An article published by the South China Morning Post on April 27 reported that a feasibility study had deemed the China-Pakistan railway, costing $58 billion, as “worth it.” This news was picked up by various media platforms in Pakistan, India, and the United States, with supporters of the current Pakistani government touting it as a huge success and the revival of the China-Pakistan Economic Corridor (CPEC).
However, upon further analysis and investigation, it has been revealed that this claim is not accurate. China has not expressed any intention to proceed with the plan, nor has any new feasibility study been completed.
The SCMP story was not based on a feasibility study at all, but on a journal article titled “Research on the Investment and Financing Operation Mode of Railway’s Go Global Projects,” which was published in the Chinese Journal of Railway Transport and Economy. This author has a copy of the article in Chinese language.
The article, produced by two staff members of China Railway First Survey and Design Institute Group, a government-owned national survey and design company, stated that the proposed China-Pakistan Railway is currently in the pre-feasibility study stage. It also stated that the railway line would connect Kashgar in Xinjiang, China, to Gwadar in Balochistan, Pakistan, with a total length of about 3,000 km, requiring a total investment of 400 billion yuan ($58 billion).
However, the focus of the article was on the financing mode of the proposed project, rather than a feasibility study commissioned by the Chinese government.
The idea of the China-Pakistan Railway Project was first proposed by former Pakistani President Pervez Musharraf in 2008 to the Chinese leadership. This is also mentioned in another article published in the Chinese journal South Asian Studies Quarterly 2012, a copy of which was seen by this writer. Musharraf’s original proposal was to construct a railway line from Kashgar to Rawalpindi, where it would join Pakistan’s existing railway network and provide access from western China to the Arabian Sea via Gwadar port.
However, the idea never went beyond the pre-feasibility stage due to the difficult terrain of the China-Pakistan border region and the huge costs involved. As a result, there is still no indication by the Chinese government that they have any plans to consider it for a feasibility study.

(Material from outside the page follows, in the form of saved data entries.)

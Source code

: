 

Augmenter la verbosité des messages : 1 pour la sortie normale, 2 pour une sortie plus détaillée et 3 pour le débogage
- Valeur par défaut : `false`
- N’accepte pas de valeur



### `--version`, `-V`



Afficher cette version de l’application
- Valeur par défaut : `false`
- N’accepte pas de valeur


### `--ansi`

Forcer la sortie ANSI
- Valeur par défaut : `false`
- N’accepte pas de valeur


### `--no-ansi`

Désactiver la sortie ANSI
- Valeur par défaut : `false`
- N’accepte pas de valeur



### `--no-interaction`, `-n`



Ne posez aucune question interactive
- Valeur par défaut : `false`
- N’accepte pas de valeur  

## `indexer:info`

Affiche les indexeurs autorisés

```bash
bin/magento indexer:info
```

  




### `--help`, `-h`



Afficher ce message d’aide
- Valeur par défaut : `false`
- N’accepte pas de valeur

There are three main reasons why the proposed railway project is infeasible.
First, the railway would need to pass through the hard terrain of the Karakoram region, crossing plateaus, snow-capped mountains, and rivers, with some sections having an altitude of 4,700 meters. The Karakoram Highway remains closed for four months in winter due to snowfall. The only ambitious way to bypass the snow-capped mountains is to build a tunnel under the mountains, which will be very costly, and technically may not be possible.
Second, the proposed cost of $58 billion is too high to be practical, especially considering that the entire CPEC has a total estimated value of $50 billion, out of which only $25.4 billion have been spent so far. The CPEC enterprise is not without financial problems, and Chinese companies are having trouble getting payments, especially for power projects. Under these circumstances, why would China invest $58 billion just for one railway project?

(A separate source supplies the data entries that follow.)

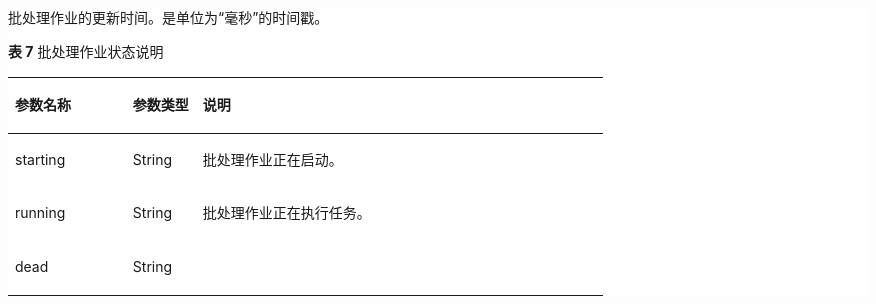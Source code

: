 </td>
<td class="cellrowborder" valign="top" width="55.88000000000001%" headers="mcps1.2.5.1.4 "><p id="p19543145512915"><a name="p19543145512915"></a><a name="p19543145512915"></a>批处理作业的更新时间。是单位为“毫秒”的时间戳。</p>
</td>
</tr>
</tbody>
</table>

**表 7**  批处理作业状态说明

<a name="zh-cn_topic_0103343302_table16701351161919"></a>
<table><thead align="left"><tr id="zh-cn_topic_0103343302_row1670615114198"><th class="cellrowborder" valign="top" width="19.8%" id="mcps1.2.4.1.1"><p id="zh-cn_topic_0103343302_p97084513196"><a name="zh-cn_topic_0103343302_p97084513196"></a><a name="zh-cn_topic_0103343302_p97084513196"></a>参数名称</p>
</th>
<th class="cellrowborder" valign="top" width="11.76%" id="mcps1.2.4.1.2"><p id="zh-cn_topic_0103343302_p1271095120195"><a name="zh-cn_topic_0103343302_p1271095120195"></a><a name="zh-cn_topic_0103343302_p1271095120195"></a>参数类型</p>
</th>
<th class="cellrowborder" valign="top" width="68.44%" id="mcps1.2.4.1.3"><p id="zh-cn_topic_0103343302_p20711105141911"><a name="zh-cn_topic_0103343302_p20711105141911"></a><a name="zh-cn_topic_0103343302_p20711105141911"></a>说明</p>
</th>
</tr>
</thead>
<tbody><tr id="zh-cn_topic_0103343302_row11712165171920"><td class="cellrowborder" valign="top" width="19.8%" headers="mcps1.2.4.1.1 "><p id="zh-cn_topic_0103343302_p75311359151918"><a name="zh-cn_topic_0103343302_p75311359151918"></a><a name="zh-cn_topic_0103343302_p75311359151918"></a>starting</p>
</td>
<td class="cellrowborder" valign="top" width="11.76%" headers="mcps1.2.4.1.2 "><p id="zh-cn_topic_0103343302_p2024084872012"><a name="zh-cn_topic_0103343302_p2024084872012"></a><a name="zh-cn_topic_0103343302_p2024084872012"></a>String</p>
</td>
<td class="cellrowborder" valign="top" width="68.44%" headers="mcps1.2.4.1.3 "><p id="zh-cn_topic_0103343302_p353325971910"><a name="zh-cn_topic_0103343302_p353325971910"></a><a name="zh-cn_topic_0103343302_p353325971910"></a>批处理作业正在启动。</p>
</td>
</tr>
<tr id="zh-cn_topic_0103343302_row471945112192"><td class="cellrowborder" valign="top" width="19.8%" headers="mcps1.2.4.1.1 "><p id="zh-cn_topic_0103343302_p155363596193"><a name="zh-cn_topic_0103343302_p155363596193"></a><a name="zh-cn_topic_0103343302_p155363596193"></a>running</p>
</td>
<td class="cellrowborder" valign="top" width="11.76%" headers="mcps1.2.4.1.2 "><p id="zh-cn_topic_0103343302_p924064814204"><a name="zh-cn_topic_0103343302_p924064814204"></a><a name="zh-cn_topic_0103343302_p924064814204"></a>String</p>
</td>
<td class="cellrowborder" valign="top" width="68.44%" headers="mcps1.2.4.1.3 "><p id="zh-cn_topic_0103343302_p15386594193"><a name="zh-cn_topic_0103343302_p15386594193"></a><a name="zh-cn_topic_0103343302_p15386594193"></a>批处理作业正在执行任务。</p>
</td>
</tr>
<tr id="zh-cn_topic_0103343302_row1972725120192"><td class="cellrowborder" valign="top" width="19.8%" headers="mcps1.2.4.1.1 "><p id="zh-cn_topic_0103343302_p1054119599194"><a name="zh-cn_topic_0103343302_p1054119599194"></a><a name="zh-cn_topic_0103343302_p1054119599194"></a>dead</p>
</td>
<td class="cellrowborder" valign="top" width="11.76%" headers="mcps1.2.4.1.2 "><p id="zh-cn_topic_0103343302_p1523811485203"><a name="zh-cn_topic_0103343302_p1523811485203"></a><a name="zh-cn_topic_0103343302_p1523811485203"></a>String</p>
</td>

Third, CPEC’s existing rail project sets a gloomy precedent. The Main Line 1 (ML-1) project, the largest project of CPEC, aims to upgrade railway infrastructure in Pakistan from Karachi to Peshawar. The rail project has a value of $10 billion – far less than the China-Pakistan railway, although still substantial. Yet ML-1 has not materialized eight years after the inception of CPEC due to disagreements on financing terms and political instability in Pakistan.
In conclusion, China is not planning to spend $58 billion on the construction of the China-Pakistan Railway project, and no feasibility study for this proposed project has been completed or approved. The original SCMP story even caveats its findings. The article ends by noting that the study’s authors “said their recommendation could help to move negotiations forward” – an admission that the project is currently stalled.
Yet as the narrative got picked up by other outlets, the inaccurate reporting of a journal article without double-checking the story has led to false claims and perceptions about the project.